About this exercise:
Give back each line of the listing below that contains the string "редактирования".

Top of Task data

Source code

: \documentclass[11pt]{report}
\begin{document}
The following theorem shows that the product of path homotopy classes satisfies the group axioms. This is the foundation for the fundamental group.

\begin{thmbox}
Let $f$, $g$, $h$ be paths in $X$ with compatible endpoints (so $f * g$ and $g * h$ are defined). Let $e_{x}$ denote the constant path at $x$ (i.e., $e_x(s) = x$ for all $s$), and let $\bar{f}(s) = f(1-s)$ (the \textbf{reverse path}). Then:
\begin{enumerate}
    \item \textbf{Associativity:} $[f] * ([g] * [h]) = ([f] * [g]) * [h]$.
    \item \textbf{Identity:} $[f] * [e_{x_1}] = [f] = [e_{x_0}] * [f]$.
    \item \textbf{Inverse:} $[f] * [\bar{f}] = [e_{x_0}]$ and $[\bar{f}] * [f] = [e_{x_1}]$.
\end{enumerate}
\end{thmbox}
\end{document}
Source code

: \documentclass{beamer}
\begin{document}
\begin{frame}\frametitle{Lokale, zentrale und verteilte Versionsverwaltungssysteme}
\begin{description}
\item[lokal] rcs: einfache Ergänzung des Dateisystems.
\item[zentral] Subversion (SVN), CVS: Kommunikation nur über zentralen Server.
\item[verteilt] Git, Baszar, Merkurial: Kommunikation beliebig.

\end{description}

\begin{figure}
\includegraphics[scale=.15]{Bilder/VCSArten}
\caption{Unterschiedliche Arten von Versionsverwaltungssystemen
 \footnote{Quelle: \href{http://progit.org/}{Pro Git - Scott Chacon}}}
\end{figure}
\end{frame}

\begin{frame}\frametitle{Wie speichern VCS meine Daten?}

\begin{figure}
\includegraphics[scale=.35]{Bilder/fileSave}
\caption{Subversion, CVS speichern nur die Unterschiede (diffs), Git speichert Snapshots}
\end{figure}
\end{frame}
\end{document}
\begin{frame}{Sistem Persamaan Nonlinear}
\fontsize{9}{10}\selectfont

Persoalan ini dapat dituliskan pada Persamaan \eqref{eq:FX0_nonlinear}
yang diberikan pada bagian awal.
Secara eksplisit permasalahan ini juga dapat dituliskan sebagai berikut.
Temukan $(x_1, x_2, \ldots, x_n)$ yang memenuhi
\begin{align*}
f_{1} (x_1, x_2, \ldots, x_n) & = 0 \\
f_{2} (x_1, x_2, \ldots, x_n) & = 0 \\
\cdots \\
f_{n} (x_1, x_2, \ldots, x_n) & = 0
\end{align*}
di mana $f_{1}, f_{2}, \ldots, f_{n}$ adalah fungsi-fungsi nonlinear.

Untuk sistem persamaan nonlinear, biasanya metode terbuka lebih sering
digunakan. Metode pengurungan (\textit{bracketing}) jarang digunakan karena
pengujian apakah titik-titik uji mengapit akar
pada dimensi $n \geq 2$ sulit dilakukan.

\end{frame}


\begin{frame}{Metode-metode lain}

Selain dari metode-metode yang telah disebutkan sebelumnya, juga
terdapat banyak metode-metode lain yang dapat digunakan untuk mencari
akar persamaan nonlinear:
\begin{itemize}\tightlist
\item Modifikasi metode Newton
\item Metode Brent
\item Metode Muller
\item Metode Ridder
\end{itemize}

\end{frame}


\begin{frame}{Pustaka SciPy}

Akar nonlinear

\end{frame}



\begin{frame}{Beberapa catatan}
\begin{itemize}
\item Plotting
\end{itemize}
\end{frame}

Bottom of Task data
Top of Task data

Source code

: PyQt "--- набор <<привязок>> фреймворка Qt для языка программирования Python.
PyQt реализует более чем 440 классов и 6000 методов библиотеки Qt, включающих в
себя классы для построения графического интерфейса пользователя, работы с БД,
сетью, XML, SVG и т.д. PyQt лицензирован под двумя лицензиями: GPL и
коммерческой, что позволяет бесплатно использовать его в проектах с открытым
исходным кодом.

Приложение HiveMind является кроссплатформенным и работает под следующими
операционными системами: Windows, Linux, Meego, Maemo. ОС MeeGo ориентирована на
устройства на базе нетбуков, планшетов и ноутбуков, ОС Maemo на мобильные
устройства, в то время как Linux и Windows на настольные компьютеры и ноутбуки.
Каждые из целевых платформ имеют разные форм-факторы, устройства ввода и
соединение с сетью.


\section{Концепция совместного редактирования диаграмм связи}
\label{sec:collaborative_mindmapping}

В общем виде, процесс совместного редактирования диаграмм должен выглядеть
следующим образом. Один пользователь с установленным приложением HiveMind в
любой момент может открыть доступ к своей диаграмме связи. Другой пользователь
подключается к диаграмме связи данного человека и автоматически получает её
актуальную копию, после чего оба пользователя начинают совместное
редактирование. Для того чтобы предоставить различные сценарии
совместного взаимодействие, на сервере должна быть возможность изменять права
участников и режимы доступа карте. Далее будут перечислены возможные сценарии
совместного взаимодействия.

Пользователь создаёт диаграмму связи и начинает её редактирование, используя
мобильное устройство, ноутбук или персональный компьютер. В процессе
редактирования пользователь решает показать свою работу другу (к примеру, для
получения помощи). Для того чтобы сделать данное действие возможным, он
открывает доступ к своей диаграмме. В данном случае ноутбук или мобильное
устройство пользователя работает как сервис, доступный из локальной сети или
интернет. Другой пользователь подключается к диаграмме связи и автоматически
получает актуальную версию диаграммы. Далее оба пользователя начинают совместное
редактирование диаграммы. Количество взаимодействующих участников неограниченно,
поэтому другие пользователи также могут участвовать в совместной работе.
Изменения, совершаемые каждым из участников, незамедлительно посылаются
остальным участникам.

Bottom of Task data

Finished task:
\section{Концепция совместного редактирования диаграмм связи}
В общем виде, процесс совместного редактирования диаграмм должен выглядеть
редактирования пользователь решает показать свою работу другу (к примеру, для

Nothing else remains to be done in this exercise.